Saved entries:
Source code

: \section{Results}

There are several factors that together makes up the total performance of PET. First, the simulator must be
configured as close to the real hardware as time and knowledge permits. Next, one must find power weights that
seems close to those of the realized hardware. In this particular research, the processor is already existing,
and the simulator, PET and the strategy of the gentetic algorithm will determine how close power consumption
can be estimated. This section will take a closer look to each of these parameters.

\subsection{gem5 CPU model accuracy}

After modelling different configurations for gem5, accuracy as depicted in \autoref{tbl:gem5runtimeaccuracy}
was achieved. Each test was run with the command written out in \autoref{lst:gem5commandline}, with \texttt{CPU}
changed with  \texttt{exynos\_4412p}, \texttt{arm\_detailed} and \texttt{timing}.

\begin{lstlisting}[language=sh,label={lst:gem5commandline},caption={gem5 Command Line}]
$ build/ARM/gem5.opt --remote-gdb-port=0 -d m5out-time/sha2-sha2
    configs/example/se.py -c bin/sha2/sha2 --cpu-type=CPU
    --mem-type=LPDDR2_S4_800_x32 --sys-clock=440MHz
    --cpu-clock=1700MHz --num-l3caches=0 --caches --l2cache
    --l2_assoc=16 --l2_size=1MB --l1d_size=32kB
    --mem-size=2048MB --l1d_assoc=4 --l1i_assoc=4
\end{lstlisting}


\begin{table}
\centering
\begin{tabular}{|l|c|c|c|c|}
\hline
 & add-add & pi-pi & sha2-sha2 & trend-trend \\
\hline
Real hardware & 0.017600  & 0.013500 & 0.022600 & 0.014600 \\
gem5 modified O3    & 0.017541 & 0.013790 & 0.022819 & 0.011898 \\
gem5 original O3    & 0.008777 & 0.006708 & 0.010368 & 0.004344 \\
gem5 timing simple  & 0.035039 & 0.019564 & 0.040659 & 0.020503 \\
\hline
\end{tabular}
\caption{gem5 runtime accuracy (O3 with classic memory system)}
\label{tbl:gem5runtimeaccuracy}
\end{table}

▶ _Instructions for the task_
In the records above, how many lines include "type"? Reply only with the number.

▶ _Answer to the exercise_
2